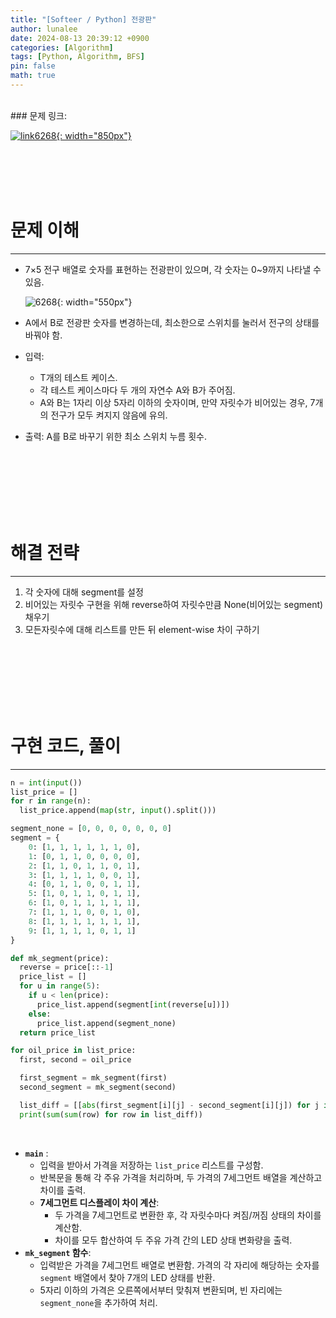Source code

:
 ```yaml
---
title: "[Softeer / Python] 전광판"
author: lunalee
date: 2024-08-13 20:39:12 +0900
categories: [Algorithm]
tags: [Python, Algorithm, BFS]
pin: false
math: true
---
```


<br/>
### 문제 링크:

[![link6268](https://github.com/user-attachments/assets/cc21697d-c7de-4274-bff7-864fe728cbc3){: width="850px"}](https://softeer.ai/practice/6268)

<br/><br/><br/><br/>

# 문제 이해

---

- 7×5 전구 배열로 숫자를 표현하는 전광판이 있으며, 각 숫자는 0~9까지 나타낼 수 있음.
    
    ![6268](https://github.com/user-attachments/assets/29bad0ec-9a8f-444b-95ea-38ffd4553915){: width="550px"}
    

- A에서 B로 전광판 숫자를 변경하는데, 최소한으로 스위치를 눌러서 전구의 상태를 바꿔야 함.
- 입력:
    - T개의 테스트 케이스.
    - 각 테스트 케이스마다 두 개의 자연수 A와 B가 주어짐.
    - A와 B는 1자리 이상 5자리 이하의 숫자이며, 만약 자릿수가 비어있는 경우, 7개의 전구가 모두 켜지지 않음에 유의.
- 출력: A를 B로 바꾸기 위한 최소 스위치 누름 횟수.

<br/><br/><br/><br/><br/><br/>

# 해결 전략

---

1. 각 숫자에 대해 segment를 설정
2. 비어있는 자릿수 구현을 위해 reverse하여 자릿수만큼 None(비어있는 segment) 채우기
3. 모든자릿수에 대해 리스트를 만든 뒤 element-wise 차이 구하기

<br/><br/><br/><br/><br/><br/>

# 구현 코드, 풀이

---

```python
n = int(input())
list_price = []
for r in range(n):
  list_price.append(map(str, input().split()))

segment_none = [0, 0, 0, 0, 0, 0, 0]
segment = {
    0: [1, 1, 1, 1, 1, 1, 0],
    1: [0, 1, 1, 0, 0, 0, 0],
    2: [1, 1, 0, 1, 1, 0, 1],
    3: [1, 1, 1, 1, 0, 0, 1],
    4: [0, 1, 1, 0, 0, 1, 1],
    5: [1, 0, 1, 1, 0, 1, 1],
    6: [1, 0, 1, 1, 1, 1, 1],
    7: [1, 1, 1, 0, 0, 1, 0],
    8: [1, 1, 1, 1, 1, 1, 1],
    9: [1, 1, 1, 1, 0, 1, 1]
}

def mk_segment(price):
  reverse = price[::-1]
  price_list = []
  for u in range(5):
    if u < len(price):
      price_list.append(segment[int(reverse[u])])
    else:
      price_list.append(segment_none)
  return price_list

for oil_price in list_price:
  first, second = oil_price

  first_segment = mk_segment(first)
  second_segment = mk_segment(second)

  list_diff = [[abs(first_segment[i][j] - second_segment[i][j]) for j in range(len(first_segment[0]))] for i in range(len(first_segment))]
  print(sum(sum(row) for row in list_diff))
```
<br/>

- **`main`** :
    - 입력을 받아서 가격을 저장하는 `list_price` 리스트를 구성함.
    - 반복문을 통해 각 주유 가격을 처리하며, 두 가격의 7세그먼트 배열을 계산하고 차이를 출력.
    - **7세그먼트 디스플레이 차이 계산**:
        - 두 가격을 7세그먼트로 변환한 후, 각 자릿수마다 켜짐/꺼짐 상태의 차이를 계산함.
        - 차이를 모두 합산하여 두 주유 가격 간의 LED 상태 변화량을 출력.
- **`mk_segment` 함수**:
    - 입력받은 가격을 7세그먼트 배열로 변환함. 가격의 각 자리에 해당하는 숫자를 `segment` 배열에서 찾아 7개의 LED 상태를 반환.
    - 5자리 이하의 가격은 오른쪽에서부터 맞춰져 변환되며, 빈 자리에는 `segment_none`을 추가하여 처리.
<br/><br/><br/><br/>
---------------
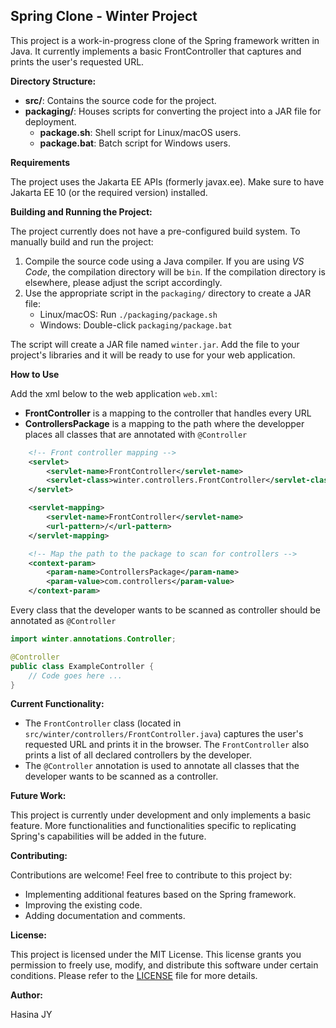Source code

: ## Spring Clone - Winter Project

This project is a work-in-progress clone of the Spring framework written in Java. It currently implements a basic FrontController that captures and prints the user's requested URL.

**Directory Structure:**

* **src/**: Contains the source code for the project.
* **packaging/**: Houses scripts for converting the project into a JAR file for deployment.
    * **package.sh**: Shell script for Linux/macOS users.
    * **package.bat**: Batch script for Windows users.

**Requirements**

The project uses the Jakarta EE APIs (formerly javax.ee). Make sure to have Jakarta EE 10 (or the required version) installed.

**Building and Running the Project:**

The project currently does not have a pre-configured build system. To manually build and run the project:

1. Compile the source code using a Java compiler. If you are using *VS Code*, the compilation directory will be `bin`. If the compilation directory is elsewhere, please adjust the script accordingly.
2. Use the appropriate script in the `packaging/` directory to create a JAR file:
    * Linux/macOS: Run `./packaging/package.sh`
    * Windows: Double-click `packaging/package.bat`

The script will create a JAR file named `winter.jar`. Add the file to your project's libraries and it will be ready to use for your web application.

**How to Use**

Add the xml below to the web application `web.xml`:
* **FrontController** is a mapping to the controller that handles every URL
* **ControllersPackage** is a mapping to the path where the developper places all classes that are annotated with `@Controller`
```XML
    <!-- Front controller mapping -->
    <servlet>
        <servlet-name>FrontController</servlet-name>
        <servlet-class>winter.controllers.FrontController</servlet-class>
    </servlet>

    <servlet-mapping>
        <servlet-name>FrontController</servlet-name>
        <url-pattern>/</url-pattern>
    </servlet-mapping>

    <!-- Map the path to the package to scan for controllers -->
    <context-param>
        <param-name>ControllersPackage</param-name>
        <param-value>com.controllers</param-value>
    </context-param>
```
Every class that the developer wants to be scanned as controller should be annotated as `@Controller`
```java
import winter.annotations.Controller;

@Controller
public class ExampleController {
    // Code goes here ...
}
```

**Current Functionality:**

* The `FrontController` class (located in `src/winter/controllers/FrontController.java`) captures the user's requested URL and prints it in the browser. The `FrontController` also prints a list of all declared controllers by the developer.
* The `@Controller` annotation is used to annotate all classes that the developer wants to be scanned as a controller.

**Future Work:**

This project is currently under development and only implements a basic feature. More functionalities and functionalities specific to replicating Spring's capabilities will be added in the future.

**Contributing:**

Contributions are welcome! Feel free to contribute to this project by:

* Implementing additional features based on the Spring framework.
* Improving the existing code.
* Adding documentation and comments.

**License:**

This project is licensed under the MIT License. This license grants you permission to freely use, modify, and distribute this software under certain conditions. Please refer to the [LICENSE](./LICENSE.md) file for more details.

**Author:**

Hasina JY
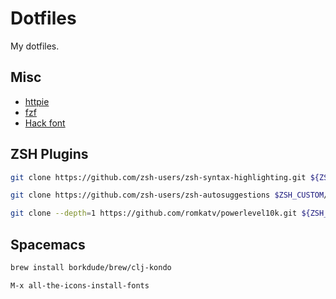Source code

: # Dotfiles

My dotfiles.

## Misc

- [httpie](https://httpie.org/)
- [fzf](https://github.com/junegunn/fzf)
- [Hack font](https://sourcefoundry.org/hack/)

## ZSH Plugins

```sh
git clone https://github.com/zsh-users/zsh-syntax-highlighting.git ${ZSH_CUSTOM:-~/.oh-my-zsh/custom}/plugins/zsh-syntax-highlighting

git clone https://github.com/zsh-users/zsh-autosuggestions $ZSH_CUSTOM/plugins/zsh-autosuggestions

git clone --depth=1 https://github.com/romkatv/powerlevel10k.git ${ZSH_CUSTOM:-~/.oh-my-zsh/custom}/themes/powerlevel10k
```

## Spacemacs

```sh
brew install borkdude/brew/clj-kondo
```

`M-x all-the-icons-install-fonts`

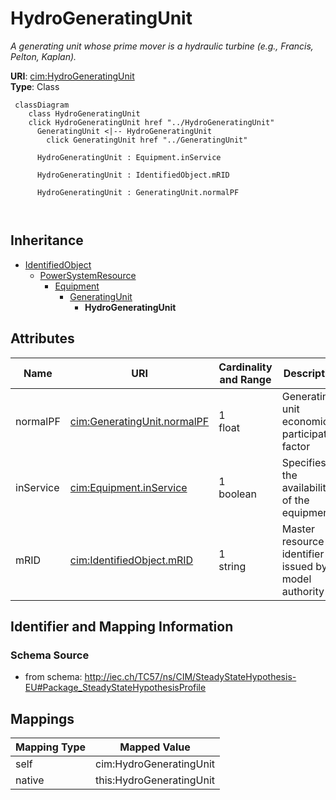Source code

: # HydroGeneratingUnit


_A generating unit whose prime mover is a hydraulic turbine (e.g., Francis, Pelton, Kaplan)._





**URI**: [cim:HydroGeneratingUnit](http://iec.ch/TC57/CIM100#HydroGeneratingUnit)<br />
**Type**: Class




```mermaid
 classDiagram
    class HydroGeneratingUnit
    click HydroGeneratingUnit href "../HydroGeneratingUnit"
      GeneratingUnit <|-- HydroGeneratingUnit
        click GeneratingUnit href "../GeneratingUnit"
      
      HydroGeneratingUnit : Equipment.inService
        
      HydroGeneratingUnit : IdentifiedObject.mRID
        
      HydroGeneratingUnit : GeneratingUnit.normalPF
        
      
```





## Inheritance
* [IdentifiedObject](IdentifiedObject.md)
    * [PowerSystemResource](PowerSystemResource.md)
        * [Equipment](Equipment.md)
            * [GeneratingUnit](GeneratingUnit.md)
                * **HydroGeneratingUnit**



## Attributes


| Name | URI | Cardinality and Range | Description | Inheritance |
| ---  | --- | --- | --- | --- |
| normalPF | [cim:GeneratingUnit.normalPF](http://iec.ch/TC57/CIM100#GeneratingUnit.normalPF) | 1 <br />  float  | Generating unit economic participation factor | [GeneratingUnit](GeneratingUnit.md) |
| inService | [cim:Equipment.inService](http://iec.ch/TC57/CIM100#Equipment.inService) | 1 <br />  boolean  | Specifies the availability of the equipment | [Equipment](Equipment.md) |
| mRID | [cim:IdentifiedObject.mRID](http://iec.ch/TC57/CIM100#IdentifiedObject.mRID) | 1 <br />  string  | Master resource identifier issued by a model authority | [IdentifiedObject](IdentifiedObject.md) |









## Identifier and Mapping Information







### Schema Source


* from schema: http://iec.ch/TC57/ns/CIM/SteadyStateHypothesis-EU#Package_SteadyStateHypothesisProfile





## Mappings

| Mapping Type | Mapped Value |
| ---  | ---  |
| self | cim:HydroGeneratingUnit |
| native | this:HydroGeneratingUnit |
---------------
Once you find the string "Linux" in a line of the records, copy that line.

*Answer space:*
    * **package.sh**: Shell script for Linux/macOS users.
    * Linux/macOS: Run `./packaging/package.sh`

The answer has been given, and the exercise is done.